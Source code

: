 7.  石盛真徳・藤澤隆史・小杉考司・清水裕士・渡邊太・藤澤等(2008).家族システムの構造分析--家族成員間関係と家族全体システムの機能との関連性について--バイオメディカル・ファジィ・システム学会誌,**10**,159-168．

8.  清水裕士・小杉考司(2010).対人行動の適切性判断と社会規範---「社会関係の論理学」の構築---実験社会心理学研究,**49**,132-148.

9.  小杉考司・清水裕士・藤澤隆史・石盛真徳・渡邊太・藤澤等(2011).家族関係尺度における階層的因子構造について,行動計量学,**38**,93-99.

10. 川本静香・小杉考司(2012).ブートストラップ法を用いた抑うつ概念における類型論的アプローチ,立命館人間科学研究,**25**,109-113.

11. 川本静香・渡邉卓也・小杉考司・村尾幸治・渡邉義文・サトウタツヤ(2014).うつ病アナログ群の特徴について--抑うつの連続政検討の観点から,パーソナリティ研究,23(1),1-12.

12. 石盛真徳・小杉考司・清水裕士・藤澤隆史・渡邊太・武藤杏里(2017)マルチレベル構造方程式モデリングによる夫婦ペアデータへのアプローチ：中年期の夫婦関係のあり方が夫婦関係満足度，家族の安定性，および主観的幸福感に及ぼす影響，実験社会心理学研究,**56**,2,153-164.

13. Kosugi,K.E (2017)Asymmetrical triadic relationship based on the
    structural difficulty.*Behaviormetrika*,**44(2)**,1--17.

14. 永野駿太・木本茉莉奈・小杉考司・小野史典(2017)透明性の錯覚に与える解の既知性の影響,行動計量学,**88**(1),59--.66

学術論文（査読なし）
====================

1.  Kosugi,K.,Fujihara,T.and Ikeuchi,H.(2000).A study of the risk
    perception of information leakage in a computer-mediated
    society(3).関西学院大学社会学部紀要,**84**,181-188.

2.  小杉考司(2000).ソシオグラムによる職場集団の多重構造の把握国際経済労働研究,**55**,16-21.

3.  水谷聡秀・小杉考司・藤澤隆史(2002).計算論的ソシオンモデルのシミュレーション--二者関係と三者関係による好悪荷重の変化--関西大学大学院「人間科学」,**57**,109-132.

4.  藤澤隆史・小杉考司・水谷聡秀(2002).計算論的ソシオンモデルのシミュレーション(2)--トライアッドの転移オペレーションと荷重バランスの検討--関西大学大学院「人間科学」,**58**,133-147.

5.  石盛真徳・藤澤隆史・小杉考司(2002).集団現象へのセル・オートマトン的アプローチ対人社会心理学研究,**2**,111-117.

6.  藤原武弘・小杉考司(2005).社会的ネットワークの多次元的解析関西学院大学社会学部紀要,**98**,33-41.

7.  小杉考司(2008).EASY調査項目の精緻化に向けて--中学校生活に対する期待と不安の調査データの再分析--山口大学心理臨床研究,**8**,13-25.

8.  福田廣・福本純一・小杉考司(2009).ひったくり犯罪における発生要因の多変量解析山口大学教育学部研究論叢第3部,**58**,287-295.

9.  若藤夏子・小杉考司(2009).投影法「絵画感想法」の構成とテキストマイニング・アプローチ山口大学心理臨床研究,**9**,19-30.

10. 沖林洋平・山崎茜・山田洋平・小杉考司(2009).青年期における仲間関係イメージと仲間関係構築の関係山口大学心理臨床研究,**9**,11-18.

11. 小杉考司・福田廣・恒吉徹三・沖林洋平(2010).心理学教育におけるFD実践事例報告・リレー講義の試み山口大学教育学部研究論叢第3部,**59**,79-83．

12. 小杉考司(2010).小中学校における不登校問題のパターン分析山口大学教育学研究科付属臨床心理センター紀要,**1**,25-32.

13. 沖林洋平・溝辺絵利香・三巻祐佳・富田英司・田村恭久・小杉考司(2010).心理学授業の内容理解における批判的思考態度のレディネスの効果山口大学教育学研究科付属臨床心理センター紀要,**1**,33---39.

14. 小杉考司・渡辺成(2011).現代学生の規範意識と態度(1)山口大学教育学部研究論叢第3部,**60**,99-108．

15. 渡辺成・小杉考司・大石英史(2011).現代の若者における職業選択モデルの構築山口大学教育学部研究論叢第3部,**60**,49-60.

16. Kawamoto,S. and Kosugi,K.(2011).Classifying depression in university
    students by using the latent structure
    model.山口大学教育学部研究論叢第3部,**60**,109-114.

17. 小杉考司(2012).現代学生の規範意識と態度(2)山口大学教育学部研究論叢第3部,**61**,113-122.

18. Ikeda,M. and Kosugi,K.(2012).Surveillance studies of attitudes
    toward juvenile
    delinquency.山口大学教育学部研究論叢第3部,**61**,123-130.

**Assigned task:** Without changing anything, quote the lines from the top of the data to the line that contains "12. 石盛真徳・小杉考司・", including that line.

**Task response:**
Source code

: 7.  石盛真徳・藤澤隆史・小杉考司・清水裕士・渡邊太・藤澤等(2008).家族システムの構造分析--家族成員間関係と家族全体システムの機能との関連性について--バイオメディカル・ファジィ・システム学会誌,**10**,159-168．

8.  清水裕士・小杉考司(2010).対人行動の適切性判断と社会規範---「社会関係の論理学」の構築---実験社会心理学研究,**49**,132-148.

9.  小杉考司・清水裕士・藤澤隆史・石盛真徳・渡邊太・藤澤等(2011).家族関係尺度における階層的因子構造について,行動計量学,**38**,93-99.

10. 川本静香・小杉考司(2012).ブートストラップ法を用いた抑うつ概念における類型論的アプローチ,立命館人間科学研究,**25**,109-113.

11. 川本静香・渡邉卓也・小杉考司・村尾幸治・渡邉義文・サトウタツヤ(2014).うつ病アナログ群の特徴について--抑うつの連続政検討の観点から,パーソナリティ研究,23(1),1-12.

12. 石盛真徳・小杉考司・清水裕士・藤澤隆史・渡邊太・武藤杏里(2017)マルチレベル構造方程式モデリングによる夫婦ペアデータへのアプローチ：中年期の夫婦関係のあり方が夫婦関係満足度，家族の安定性，および主観的幸福感に及ぼす影響，実験社会心理学研究,**56**,2,153-164.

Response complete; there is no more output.